**ABOUT THIS EXERCISE:** Restate each entry exactly, without pictures.

**INFORMATION:**
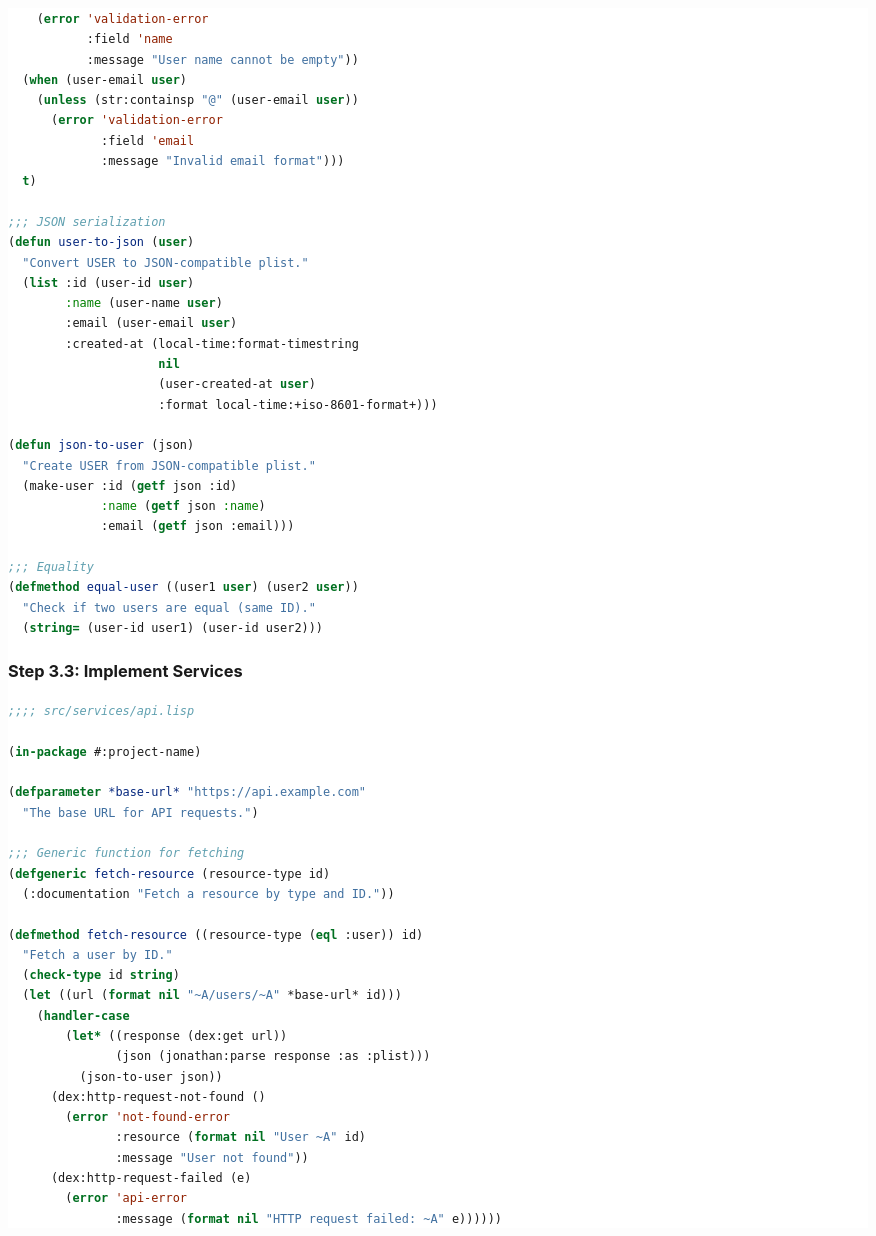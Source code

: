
 ```lisp
    (error 'validation-error
           :field 'name
           :message "User name cannot be empty"))
  (when (user-email user)
    (unless (str:containsp "@" (user-email user))
      (error 'validation-error
             :field 'email
             :message "Invalid email format")))
  t)

;;; JSON serialization
(defun user-to-json (user)
  "Convert USER to JSON-compatible plist."
  (list :id (user-id user)
        :name (user-name user)
        :email (user-email user)
        :created-at (local-time:format-timestring
                     nil
                     (user-created-at user)
                     :format local-time:+iso-8601-format+)))

(defun json-to-user (json)
  "Create USER from JSON-compatible plist."
  (make-user :id (getf json :id)
             :name (getf json :name)
             :email (getf json :email)))

;;; Equality
(defmethod equal-user ((user1 user) (user2 user))
  "Check if two users are equal (same ID)."
  (string= (user-id user1) (user-id user2)))
```

### Step 3.3: Implement Services

```lisp
;;;; src/services/api.lisp

(in-package #:project-name)

(defparameter *base-url* "https://api.example.com"
  "The base URL for API requests.")

;;; Generic function for fetching
(defgeneric fetch-resource (resource-type id)
  (:documentation "Fetch a resource by type and ID."))

(defmethod fetch-resource ((resource-type (eql :user)) id)
  "Fetch a user by ID."
  (check-type id string)
  (let ((url (format nil "~A/users/~A" *base-url* id)))
    (handler-case
        (let* ((response (dex:get url))
               (json (jonathan:parse response :as :plist)))
          (json-to-user json))
      (dex:http-request-not-found ()
        (error 'not-found-error
               :resource (format nil "User ~A" id)
               :message "User not found"))
      (dex:http-request-failed (e)
        (error 'api-error
               :message (format nil "HTTP request failed: ~A" e))))))

```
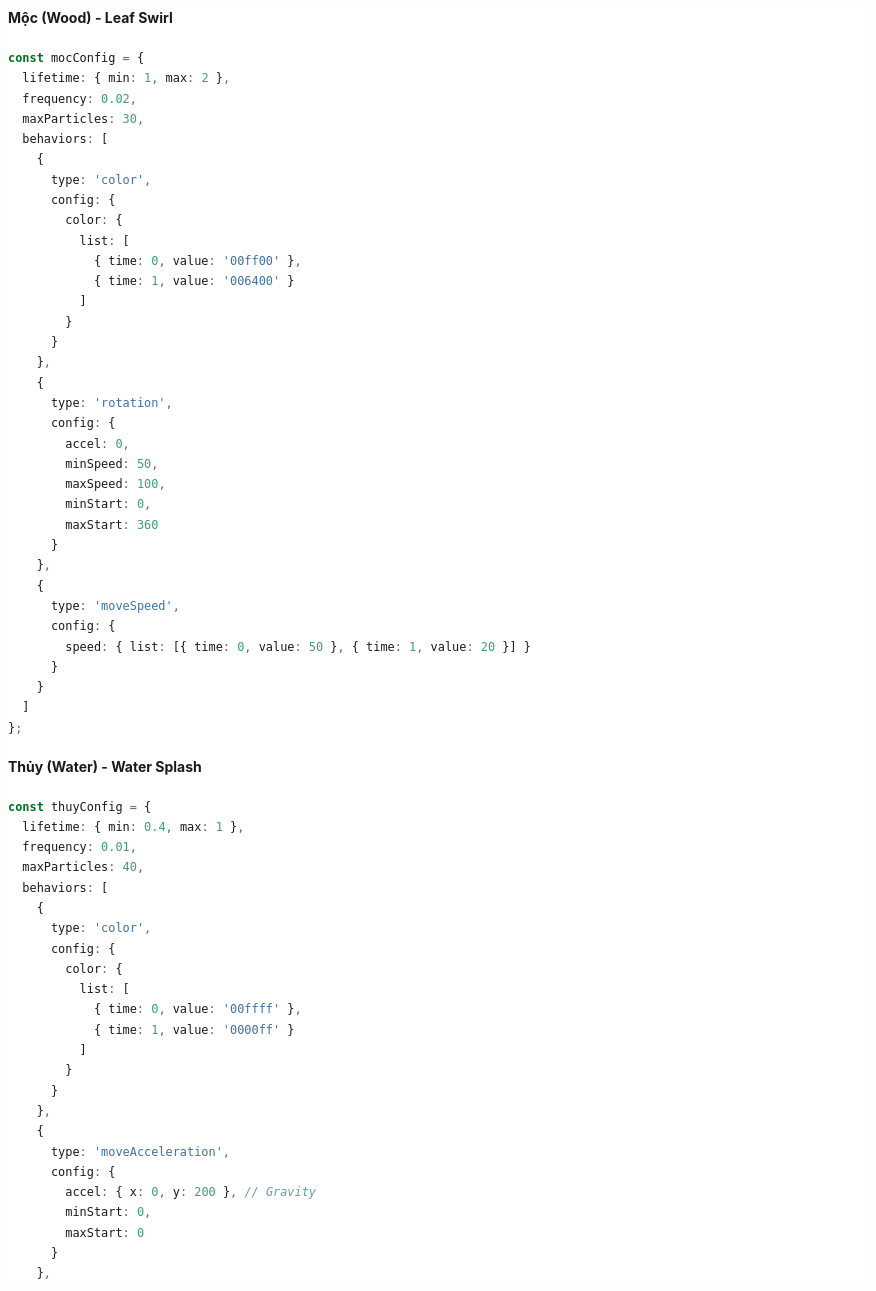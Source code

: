 #### Mộc (Wood) - Leaf Swirl
```typescript
const mocConfig = {
  lifetime: { min: 1, max: 2 },
  frequency: 0.02,
  maxParticles: 30,
  behaviors: [
    {
      type: 'color',
      config: {
        color: {
          list: [
            { time: 0, value: '00ff00' },
            { time: 1, value: '006400' }
          ]
        }
      }
    },
    {
      type: 'rotation',
      config: {
        accel: 0,
        minSpeed: 50,
        maxSpeed: 100,
        minStart: 0,
        maxStart: 360
      }
    },
    {
      type: 'moveSpeed',
      config: {
        speed: { list: [{ time: 0, value: 50 }, { time: 1, value: 20 }] }
      }
    }
  ]
};
```

#### Thủy (Water) - Water Splash
```typescript
const thuyConfig = {
  lifetime: { min: 0.4, max: 1 },
  frequency: 0.01,
  maxParticles: 40,
  behaviors: [
    {
      type: 'color',
      config: {
        color: {
          list: [
            { time: 0, value: '00ffff' },
            { time: 1, value: '0000ff' }
          ]
        }
      }
    },
    {
      type: 'moveAcceleration',
      config: {
        accel: { x: 0, y: 200 }, // Gravity
        minStart: 0,
        maxStart: 0
      }
    },
```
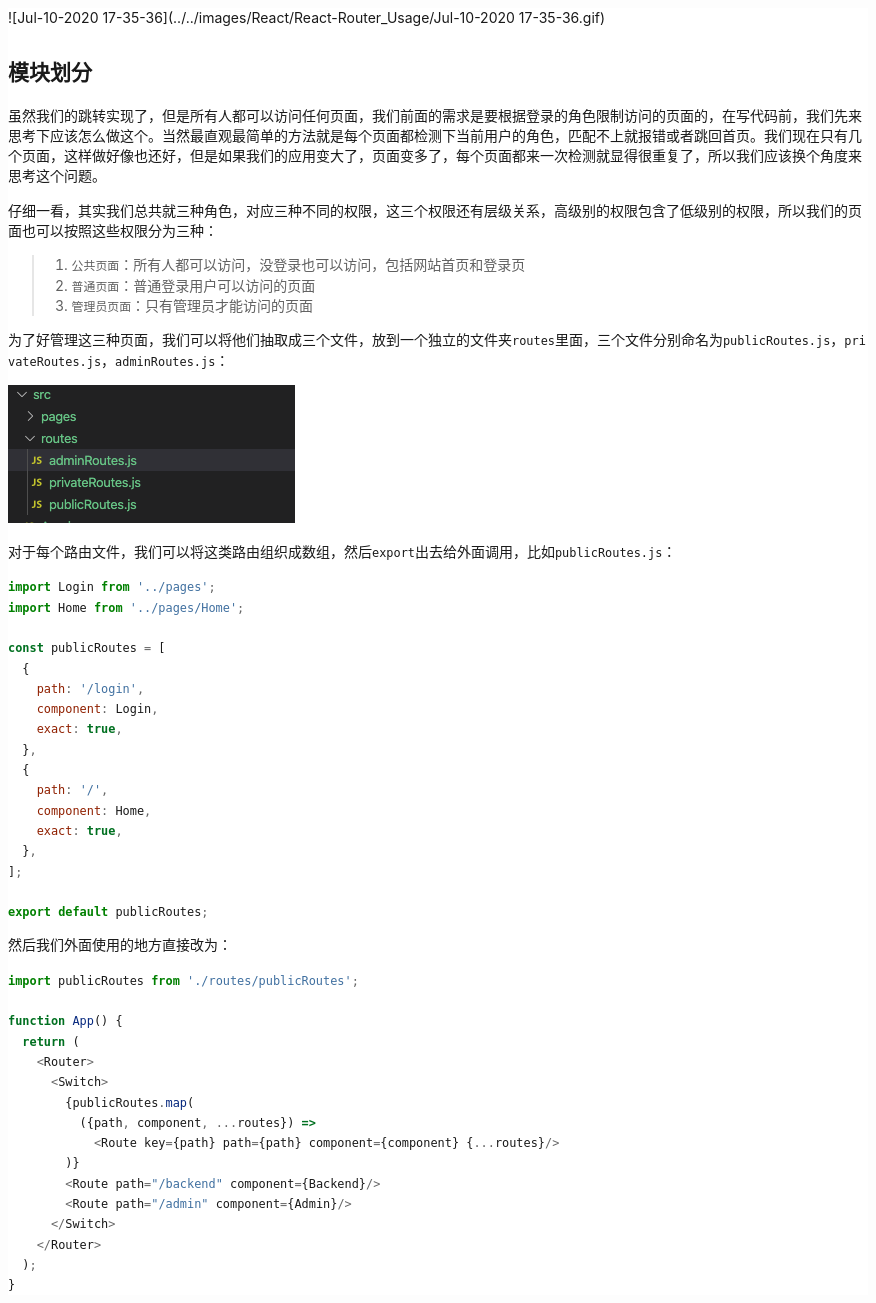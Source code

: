 ![Jul-10-2020 17-35-36](../../images/React/React-Router_Usage/Jul-10-2020 17-35-36.gif)

## 模块划分

虽然我们的跳转实现了，但是所有人都可以访问任何页面，我们前面的需求是要根据登录的角色限制访问的页面的，在写代码前，我们先来思考下应该怎么做这个。当然最直观最简单的方法就是每个页面都检测下当前用户的角色，匹配不上就报错或者跳回首页。我们现在只有几个页面，这样做好像也还好，但是如果我们的应用变大了，页面变多了，每个页面都来一次检测就显得很重复了，所以我们应该换个角度来思考这个问题。

仔细一看，其实我们总共就三种角色，对应三种不同的权限，这三个权限还有层级关系，高级别的权限包含了低级别的权限，所以我们的页面也可以按照这些权限分为三种：

> 1. `公共页面`：所有人都可以访问，没登录也可以访问，包括网站首页和登录页
> 2. `普通页面`：普通登录用户可以访问的页面
> 3. `管理员页面`：只有管理员才能访问的页面

为了好管理这三种页面，我们可以将他们抽取成三个文件，放到一个独立的文件夹`routes`里面，三个文件分别命名为`publicRoutes.js`，`privateRoutes.js`，`adminRoutes.js`：

![image-20200721170127221](../../images/React/React-Router_Usage/image-20200721170127221.png)

对于每个路由文件，我们可以将这类路由组织成数组，然后`export`出去给外面调用，比如`publicRoutes.js`：

```javascript
import Login from '../pages';
import Home from '../pages/Home';

const publicRoutes = [
  {
    path: '/login',
    component: Login,
    exact: true,
  },
  {
    path: '/',
    component: Home,
    exact: true,
  },
];

export default publicRoutes;
```

然后我们外面使用的地方直接改为：

```javascript
import publicRoutes from './routes/publicRoutes';

function App() {
  return (
    <Router>
      <Switch>
        {publicRoutes.map(
          ({path, component, ...routes}) => 
            <Route key={path} path={path} component={component} {...routes}/>
        )}
        <Route path="/backend" component={Backend}/>
        <Route path="/admin" component={Admin}/>
      </Switch>
    </Router>
  );
}
```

**RESPONSE TO THE EXERCISE:**
Source code

:
 ```lisp
    (error 'validation-error
           :field 'name
           :message "User name cannot be empty"))
  (when (user-email user)
    (unless (str:containsp "@" (user-email user))
      (error 'validation-error
             :field 'email
             :message "Invalid email format")))
  t)

;;; JSON serialization
(defun user-to-json (user)
  "Convert USER to JSON-compatible plist."
  (list :id (user-id user)
        :name (user-name user)
        :email (user-email user)
        :created-at (local-time:format-timestring
                     nil
                     (user-created-at user)
                     :format local-time:+iso-8601-format+)))

(defun json-to-user (json)
  "Create USER from JSON-compatible plist."
  (make-user :id (getf json :id)
             :name (getf json :name)
             :email (getf json :email)))

;;; Equality
(defmethod equal-user ((user1 user) (user2 user))
  "Check if two users are equal (same ID)."
  (string= (user-id user1) (user-id user2)))
```

### Step 3.3: Implement Services

```lisp
;;;; src/services/api.lisp

(in-package #:project-name)

(defparameter *base-url* "https://api.example.com"
  "The base URL for API requests.")

;;; Generic function for fetching
(defgeneric fetch-resource (resource-type id)
  (:documentation "Fetch a resource by type and ID."))

(defmethod fetch-resource ((resource-type (eql :user)) id)
  "Fetch a user by ID."
  (check-type id string)
  (let ((url (format nil "~A/users/~A" *base-url* id)))
    (handler-case
        (let* ((response (dex:get url))
               (json (jonathan:parse response :as :plist)))
          (json-to-user json))
      (dex:http-request-not-found ()
        (error 'not-found-error
               :resource (format nil "User ~A" id)
               :message "User not found"))
      (dex:http-request-failed (e)
        (error 'api-error
               :message (format nil "HTTP request failed: ~A" e))))))

```
Source code

: #### Mộc (Wood) - Leaf Swirl
```typescript
const mocConfig = {
  lifetime: { min: 1, max: 2 },
  frequency: 0.02,
  maxParticles: 30,
  behaviors: [
    {
      type: 'color',
      config: {
        color: {
          list: [
            { time: 0, value: '00ff00' },
            { time: 1, value: '006400' }
          ]
        }
      }
    },
    {
      type: 'rotation',
      config: {
        accel: 0,
        minSpeed: 50,
        maxSpeed: 100,
        minStart: 0,
        maxStart: 360
      }
    },
    {
      type: 'moveSpeed',
      config: {
        speed: { list: [{ time: 0, value: 50 }, { time: 1, value: 20 }] }
      }
    }
  ]
};
```

#### Thủy (Water) - Water Splash
```typescript
const thuyConfig = {
  lifetime: { min: 0.4, max: 1 },
  frequency: 0.01,
  maxParticles: 40,
  behaviors: [
    {
      type: 'color',
      config: {
        color: {
          list: [
            { time: 0, value: '00ffff' },
            { time: 1, value: '0000ff' }
          ]
        }
      }
    },
    {
      type: 'moveAcceleration',
      config: {
        accel: { x: 0, y: 200 }, // Gravity
        minStart: 0,
        maxStart: 0
      }
    },
```
Source code

: ![Jul-10-2020 17-35-36](../../images/React/React-Router_Usage/Jul-10-2020 17-35-36.gif)

## 模块划分

虽然我们的跳转实现了，但是所有人都可以访问任何页面，我们前面的需求是要根据登录的角色限制访问的页面的，在写代码前，我们先来思考下应该怎么做这个。当然最直观最简单的方法就是每个页面都检测下当前用户的角色，匹配不上就报错或者跳回首页。我们现在只有几个页面，这样做好像也还好，但是如果我们的应用变大了，页面变多了，每个页面都来一次检测就显得很重复了，所以我们应该换个角度来思考这个问题。

仔细一看，其实我们总共就三种角色，对应三种不同的权限，这三个权限还有层级关系，高级别的权限包含了低级别的权限，所以我们的页面也可以按照这些权限分为三种：

> 1. `公共页面`：所有人都可以访问，没登录也可以访问，包括网站首页和登录页
> 2. `普通页面`：普通登录用户可以访问的页面
> 3. `管理员页面`：只有管理员才能访问的页面

为了好管理这三种页面，我们可以将他们抽取成三个文件，放到一个独立的文件夹`routes`里面，三个文件分别命名为`publicRoutes.js`，`privateRoutes.js`，`adminRoutes.js`：

![image-20200721170127221](../../images/React/React-Router_Usage/image-20200721170127221.png)

对于每个路由文件，我们可以将这类路由组织成数组，然后`export`出去给外面调用，比如`publicRoutes.js`：

```javascript
import Login from '../pages';
import Home from '../pages/Home';

const publicRoutes = [
  {
    path: '/login',
    component: Login,
    exact: true,
  },
  {
    path: '/',
    component: Home,
    exact: true,
  },
];

export default publicRoutes;
```

然后我们外面使用的地方直接改为：

```javascript
import publicRoutes from './routes/publicRoutes';

function App() {
  return (
    <Router>
      <Switch>
        {publicRoutes.map(
          ({path, component, ...routes}) => 
            <Route key={path} path={path} component={component} {...routes}/>
        )}
        <Route path="/backend" component={Backend}/>
        <Route path="/admin" component={Admin}/>
      </Switch>
    </Router>
  );
}
```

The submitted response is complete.